BONNIE PINK:大事なところですよね。生活のパワーバランスというか、フォーカスは確実に変わりますから。私、33歳の時に「A Perfect Sky」で『NHK紅白歌合戦』に出させてもらったんですよ。その前後の2、3年は、「もう楽しい!」という感じだけで、忙しかったけど「この波を乗りこなさなきゃ」という状態で。でも、あの時はそれが落ち着いて、やっと自分の“いち女性としての人生”を考えるようになったから。

――ああ、めちゃくちゃわかる気がします。

BONNIE PINK:でもタイミングは、もちろん人それぞれだし。ちょっとリラックスできた時に、たとえば身体の検査だけ行ってみて、産める身体かどうかを確認しておくとか、男性も検査だけは済ませておくとか。「どうしても今は無理」というタイミングなのであれば、卵を取っておくのもありですよね。でも、「そろそろいいかな?」と思ったら、やっぱり踏ん張り時だと思う。特に、旦那さんが「もうそろそろ」と思っているんだったら。人によるとは思うけど、男性のほうがスイッチが入りづらい気がするんですよね。女性にはタイムリミットがあるから、どちらかと言うと男性のほうがぼんやりしがち。だから、旦那さんが準備できているんだったら、それはラッキーと思って踏み込んじゃったらいいと思う。

出産後、音楽に対する欲求の変化と新たに生まれた視点

BONNIE PINK(撮影=梁瀬玉実)

――BONNIE PINKさんの場合、産後のどのタイミングから「また曲を書きたい」という欲求が出てきたんですか?
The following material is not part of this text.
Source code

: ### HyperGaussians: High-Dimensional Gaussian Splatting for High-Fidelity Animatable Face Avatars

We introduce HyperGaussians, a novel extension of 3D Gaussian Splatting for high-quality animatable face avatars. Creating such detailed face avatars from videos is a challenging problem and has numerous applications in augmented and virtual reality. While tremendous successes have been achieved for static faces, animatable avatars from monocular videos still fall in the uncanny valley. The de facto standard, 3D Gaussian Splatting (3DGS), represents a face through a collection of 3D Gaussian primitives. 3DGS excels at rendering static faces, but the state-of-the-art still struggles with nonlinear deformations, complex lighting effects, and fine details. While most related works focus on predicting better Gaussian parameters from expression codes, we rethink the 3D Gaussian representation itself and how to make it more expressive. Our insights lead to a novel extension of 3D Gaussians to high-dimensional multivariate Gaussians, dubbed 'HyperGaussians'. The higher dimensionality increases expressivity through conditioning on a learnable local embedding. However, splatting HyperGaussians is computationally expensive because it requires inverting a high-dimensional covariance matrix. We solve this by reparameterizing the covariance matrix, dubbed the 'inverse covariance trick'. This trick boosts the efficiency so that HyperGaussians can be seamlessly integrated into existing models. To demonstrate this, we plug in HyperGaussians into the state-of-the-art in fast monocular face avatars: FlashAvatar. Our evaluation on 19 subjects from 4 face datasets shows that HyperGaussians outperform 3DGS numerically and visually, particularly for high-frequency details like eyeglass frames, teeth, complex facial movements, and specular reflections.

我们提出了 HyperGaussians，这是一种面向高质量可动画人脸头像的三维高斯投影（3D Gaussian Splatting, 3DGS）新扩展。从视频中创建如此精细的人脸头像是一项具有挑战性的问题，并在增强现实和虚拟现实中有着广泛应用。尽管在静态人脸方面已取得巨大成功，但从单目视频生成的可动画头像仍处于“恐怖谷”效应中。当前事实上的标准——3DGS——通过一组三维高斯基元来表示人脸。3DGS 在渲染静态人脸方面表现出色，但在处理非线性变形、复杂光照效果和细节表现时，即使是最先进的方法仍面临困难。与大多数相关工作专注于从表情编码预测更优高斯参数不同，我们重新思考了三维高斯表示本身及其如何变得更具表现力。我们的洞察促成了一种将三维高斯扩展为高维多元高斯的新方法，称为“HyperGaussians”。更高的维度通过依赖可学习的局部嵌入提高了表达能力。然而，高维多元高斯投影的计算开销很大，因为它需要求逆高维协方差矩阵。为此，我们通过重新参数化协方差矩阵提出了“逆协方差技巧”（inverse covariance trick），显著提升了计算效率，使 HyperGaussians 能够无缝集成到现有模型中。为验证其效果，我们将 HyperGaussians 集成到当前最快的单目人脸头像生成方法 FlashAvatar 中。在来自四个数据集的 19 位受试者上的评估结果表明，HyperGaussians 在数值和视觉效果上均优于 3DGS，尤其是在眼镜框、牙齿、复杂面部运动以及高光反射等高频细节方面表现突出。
BONNIE PINK:子どもが生まれてからは怒涛の日々で。でも、子どもが徐々に言葉を発するようになったあたりから、グッと楽になって。そこからは楽しめる要素も増えて、本当にパワーをもらうようになりました。「この子のために頑張ろう」という気持ちも湧いてくるし、観察していても楽しいからインスパイアされるし。すべての人間にこういうスタートがあったんだなということを学ぶし、「自分もここを通ってきたんだな」と思うと、親への感謝を100倍くらい感じるようになりました。アルバムの最後に入っている「Infinity」は、娘の登場が私に与えた衝撃みたいなものを書いた歌で。いろいろな概念でガチガチになってしまっている大人のもとに、何のリミッターもかかってない生き物が彗星のようにぴょーんと来たものだから。「これはやっちゃいけない」「これはかっこ悪い」とか、そういうものを取っ払って、これからは娘のフィルターを通して見るくらいの気持ちで挑戦していきたいと思えたんですよね。それまでは、自分や周りの人が癒されるような曲を心がけて書いていた気がするんですけど、そこにプラスして、子どもの未来だったり、自分が亡くなった先の世界を思い描いたりするようにもなりました。子どもができてから生まれた視点ですね。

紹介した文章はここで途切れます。